La liquidò questo, adocchiando le etichette e lanciando due pacchetti a sua figlia. Dopodiché ondeggiò sulle gambe malferme in direzione dell'agente parlottando e salendo sull'unica autovettura funzionante a disposizione, in tutto il circondario. I due sfrecciarono infine in una nuvola di gas di scarico, pronti a distribuire le medicine prima di ogni altra cosa.
— Lascialo stare, nonno Frank non lo cambia nessuno.
Cassandra alzò le spalle momentaneamente distratta, ma Abby la riportò da sé togliendosi lo zaino dalla schiena. Si inginocchiò scontrando la pelle esposta delle sue ginocchia con l'umido dell'asfalto crepato; aveva gli scarponi pesanti, graffianti, così come il giacchetto imbottito, il quale perdeva piume, soprattutto dalle cuciture nelle maniche.
I pantaloni strappati, mostravano le scivolate nel fango compiute nella mattinata subito dopo la pioggia e i capelli raccolti le conferivano un aspetto più adulto, serio.
Cominciò a rovistare nella borsa, tirando fuori un pacchetto di biscotti allo yogurt per poi sistemarsi le solite lenti sul naso.
La bambina sorrise raggiante e batté le mani; gli occhi le brillarono come in passato, appena pochi mesi prima, accadeva in presenza di un nuovo abito di marca.
— Grazie!
Strillò contenta, prendendo la confezione ammaccata e correndo dietro la macchina appena partita.
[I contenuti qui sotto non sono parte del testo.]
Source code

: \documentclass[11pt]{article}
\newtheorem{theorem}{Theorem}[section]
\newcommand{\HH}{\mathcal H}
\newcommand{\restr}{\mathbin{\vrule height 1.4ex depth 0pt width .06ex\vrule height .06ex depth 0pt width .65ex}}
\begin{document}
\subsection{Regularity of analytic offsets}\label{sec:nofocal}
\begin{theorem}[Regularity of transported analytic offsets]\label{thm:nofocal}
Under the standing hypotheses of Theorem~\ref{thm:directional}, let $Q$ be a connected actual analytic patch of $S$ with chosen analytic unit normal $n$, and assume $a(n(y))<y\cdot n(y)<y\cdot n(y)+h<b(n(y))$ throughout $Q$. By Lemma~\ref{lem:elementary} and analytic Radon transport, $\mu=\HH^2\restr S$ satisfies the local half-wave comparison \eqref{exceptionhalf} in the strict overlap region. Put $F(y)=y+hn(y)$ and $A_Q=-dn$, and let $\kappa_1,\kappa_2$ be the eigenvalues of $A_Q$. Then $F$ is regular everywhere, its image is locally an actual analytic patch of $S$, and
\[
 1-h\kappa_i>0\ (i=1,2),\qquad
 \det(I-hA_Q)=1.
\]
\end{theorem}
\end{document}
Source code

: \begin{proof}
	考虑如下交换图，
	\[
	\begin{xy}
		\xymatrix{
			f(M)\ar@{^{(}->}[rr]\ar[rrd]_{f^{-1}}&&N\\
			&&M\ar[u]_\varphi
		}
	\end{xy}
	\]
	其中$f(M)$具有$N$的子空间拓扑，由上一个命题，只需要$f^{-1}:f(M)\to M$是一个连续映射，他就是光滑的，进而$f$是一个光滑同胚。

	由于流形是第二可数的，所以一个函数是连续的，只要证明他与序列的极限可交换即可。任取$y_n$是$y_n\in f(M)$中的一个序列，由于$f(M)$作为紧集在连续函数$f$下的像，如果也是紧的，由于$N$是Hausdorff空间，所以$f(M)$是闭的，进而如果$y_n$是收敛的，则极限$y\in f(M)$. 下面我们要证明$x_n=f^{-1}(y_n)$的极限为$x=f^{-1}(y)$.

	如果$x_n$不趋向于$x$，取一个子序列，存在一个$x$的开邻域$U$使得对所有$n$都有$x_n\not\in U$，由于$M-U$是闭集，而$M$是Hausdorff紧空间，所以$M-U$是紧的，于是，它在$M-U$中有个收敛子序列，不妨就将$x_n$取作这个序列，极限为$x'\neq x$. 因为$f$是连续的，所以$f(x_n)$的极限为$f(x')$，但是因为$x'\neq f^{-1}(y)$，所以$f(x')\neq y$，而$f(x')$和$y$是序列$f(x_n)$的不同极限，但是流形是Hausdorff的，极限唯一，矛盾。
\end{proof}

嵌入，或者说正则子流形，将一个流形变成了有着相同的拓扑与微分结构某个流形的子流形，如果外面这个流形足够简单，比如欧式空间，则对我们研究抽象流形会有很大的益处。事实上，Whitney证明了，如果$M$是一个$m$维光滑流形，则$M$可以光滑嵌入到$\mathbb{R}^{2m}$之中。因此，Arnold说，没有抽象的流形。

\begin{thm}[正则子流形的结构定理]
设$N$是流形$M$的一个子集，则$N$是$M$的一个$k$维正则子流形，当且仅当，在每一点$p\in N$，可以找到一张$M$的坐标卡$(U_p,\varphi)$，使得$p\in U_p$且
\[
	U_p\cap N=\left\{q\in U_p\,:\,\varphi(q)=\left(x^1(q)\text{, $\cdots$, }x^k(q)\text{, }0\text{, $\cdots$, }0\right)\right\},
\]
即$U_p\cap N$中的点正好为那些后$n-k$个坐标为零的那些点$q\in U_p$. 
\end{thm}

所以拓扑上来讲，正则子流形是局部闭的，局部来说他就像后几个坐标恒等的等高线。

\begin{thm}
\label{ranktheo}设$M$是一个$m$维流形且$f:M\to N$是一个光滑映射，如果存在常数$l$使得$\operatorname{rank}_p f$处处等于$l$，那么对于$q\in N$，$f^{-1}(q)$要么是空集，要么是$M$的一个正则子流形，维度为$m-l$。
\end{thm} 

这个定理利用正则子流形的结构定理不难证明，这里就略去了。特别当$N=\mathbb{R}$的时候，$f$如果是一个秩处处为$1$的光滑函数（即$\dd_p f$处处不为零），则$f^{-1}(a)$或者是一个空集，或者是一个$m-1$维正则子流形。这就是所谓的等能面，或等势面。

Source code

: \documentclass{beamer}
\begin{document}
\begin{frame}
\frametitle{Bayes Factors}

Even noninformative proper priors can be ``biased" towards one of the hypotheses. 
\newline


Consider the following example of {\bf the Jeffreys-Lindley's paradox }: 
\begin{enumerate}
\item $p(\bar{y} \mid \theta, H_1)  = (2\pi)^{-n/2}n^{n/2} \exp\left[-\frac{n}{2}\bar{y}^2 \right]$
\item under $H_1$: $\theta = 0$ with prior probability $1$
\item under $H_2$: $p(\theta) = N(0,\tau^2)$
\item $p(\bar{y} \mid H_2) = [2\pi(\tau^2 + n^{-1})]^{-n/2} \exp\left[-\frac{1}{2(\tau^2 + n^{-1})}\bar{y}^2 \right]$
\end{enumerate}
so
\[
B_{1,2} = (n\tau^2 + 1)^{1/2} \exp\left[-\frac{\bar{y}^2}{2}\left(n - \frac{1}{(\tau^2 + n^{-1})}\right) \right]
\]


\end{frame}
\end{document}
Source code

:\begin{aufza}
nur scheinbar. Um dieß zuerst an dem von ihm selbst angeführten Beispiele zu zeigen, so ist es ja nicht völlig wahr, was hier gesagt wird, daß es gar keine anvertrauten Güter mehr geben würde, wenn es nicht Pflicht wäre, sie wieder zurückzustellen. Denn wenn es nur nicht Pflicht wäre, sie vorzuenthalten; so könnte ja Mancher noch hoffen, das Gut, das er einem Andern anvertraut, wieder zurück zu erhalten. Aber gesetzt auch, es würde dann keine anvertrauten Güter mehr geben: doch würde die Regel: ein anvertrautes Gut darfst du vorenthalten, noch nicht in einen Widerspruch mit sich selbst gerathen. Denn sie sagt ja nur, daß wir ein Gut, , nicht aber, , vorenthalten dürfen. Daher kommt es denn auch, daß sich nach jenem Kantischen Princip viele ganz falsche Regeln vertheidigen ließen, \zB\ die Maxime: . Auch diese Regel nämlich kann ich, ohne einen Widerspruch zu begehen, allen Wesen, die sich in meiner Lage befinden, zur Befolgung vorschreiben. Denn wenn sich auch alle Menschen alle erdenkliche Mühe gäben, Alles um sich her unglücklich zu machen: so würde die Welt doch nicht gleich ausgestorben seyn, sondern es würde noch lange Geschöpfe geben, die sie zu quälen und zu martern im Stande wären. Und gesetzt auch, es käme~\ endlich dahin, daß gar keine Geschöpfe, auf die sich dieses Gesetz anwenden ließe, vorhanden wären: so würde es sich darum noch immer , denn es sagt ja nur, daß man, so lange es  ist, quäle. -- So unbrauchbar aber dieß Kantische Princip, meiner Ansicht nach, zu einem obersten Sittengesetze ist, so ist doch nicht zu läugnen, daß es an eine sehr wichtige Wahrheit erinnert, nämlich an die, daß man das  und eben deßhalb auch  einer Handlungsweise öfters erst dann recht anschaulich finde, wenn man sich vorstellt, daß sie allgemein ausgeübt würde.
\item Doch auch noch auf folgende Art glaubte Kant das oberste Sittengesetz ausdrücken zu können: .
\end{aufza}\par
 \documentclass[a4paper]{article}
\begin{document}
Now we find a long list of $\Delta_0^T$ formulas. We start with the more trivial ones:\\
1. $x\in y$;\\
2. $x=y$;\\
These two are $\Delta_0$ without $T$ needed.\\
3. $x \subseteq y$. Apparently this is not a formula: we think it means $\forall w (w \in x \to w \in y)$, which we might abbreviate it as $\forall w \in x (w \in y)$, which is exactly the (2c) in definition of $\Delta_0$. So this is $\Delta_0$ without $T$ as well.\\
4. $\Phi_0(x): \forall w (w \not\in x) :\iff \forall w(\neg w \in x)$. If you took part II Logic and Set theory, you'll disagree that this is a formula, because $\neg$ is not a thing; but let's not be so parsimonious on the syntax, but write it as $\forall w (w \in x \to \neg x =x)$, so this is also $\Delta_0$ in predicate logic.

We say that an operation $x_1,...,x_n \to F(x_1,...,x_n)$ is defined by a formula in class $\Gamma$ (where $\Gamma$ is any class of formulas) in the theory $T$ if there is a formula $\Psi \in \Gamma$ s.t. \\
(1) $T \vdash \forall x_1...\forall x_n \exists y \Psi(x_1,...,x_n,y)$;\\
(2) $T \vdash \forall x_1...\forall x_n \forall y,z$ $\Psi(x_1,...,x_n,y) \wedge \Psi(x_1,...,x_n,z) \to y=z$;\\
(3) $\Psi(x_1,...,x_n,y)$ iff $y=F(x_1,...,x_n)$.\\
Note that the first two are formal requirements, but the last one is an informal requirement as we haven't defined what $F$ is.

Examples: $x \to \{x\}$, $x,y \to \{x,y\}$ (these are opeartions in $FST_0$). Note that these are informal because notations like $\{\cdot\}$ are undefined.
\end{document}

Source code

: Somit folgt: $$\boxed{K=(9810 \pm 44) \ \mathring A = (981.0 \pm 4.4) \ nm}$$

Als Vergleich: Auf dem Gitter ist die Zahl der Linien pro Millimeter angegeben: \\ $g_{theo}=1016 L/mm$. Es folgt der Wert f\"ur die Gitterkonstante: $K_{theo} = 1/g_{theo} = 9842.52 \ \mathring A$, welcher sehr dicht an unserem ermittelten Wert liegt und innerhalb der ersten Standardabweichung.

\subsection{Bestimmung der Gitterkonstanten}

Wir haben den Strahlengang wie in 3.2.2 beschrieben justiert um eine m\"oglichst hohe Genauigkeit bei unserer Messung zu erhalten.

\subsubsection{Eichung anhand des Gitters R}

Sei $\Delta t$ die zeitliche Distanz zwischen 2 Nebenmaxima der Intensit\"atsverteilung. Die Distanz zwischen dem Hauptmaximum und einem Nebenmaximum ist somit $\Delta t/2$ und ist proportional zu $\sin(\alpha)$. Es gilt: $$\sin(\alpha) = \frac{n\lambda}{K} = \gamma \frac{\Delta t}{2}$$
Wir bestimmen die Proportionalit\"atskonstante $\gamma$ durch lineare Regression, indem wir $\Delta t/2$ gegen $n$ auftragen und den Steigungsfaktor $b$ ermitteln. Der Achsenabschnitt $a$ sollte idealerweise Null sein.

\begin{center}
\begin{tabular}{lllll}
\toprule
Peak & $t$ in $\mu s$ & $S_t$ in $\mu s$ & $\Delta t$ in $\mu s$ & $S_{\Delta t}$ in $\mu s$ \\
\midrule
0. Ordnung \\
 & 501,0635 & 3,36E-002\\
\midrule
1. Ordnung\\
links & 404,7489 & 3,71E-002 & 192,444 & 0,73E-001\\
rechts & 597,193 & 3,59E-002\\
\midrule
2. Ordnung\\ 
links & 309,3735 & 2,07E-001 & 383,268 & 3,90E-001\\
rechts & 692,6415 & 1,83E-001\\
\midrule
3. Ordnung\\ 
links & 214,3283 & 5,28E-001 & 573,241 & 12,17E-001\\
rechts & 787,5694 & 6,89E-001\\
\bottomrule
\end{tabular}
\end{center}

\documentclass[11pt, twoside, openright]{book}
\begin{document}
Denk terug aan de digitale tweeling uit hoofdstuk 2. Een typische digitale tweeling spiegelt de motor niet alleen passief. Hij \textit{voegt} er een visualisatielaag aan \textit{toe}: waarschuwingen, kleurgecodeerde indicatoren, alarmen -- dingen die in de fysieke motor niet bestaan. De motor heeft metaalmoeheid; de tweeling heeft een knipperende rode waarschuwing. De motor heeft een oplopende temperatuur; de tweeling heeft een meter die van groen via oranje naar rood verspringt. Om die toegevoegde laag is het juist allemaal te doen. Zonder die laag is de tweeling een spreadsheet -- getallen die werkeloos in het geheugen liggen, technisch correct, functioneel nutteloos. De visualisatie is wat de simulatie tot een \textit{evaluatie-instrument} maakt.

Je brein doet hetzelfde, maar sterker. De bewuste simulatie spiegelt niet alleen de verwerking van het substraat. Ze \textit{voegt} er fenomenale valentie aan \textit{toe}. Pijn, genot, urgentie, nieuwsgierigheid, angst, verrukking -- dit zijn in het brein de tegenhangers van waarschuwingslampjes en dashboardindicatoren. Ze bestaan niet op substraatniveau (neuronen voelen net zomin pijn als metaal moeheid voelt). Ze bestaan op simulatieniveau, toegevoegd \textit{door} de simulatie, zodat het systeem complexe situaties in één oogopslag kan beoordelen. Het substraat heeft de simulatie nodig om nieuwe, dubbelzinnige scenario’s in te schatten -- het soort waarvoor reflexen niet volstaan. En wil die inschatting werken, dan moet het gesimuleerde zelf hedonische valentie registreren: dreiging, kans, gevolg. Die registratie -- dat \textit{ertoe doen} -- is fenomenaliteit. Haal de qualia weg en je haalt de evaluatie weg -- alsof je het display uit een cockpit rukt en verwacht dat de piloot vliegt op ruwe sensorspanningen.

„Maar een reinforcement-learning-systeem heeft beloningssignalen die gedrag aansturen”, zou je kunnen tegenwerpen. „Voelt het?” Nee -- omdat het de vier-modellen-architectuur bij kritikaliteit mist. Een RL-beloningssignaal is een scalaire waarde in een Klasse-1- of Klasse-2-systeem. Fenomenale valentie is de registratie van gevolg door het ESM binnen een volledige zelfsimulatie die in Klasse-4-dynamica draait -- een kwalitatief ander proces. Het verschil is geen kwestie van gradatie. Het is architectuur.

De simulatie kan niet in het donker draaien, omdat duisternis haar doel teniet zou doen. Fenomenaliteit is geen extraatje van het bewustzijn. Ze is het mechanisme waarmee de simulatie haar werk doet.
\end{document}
Abegail guardò la figura, così diversa dalla Cassandra che urlava o litigava con le amiche, stentando a credere un simile cambiamento.
Scosse la testa sovrappensiero e chiuse la zip dello zaino cedendolo a Ronald e seguendo le azioni di Alexander.
Il rosso sorrise, prese per mano la moglie e tornò dalle figlie lento e zoppicante, vicino al fuoco per scaldarsi con qualcosa in più da mangiare.
— Oggi abbiamo fatto il pieno, ma dovremo cominciare a tener d'occhio il sole. — Proferì Abegail, picchiettando l'indice sul vetro opaco dell'orologio da polso, trafugato un mese prima. — Se non troviamo delle pile sarà del tutto inutile!
Dopo ciò se lo tolse, prendendo posto a sedere su una vecchia panchina in prossimità di quello che rimaneva della fermata dell'autobus.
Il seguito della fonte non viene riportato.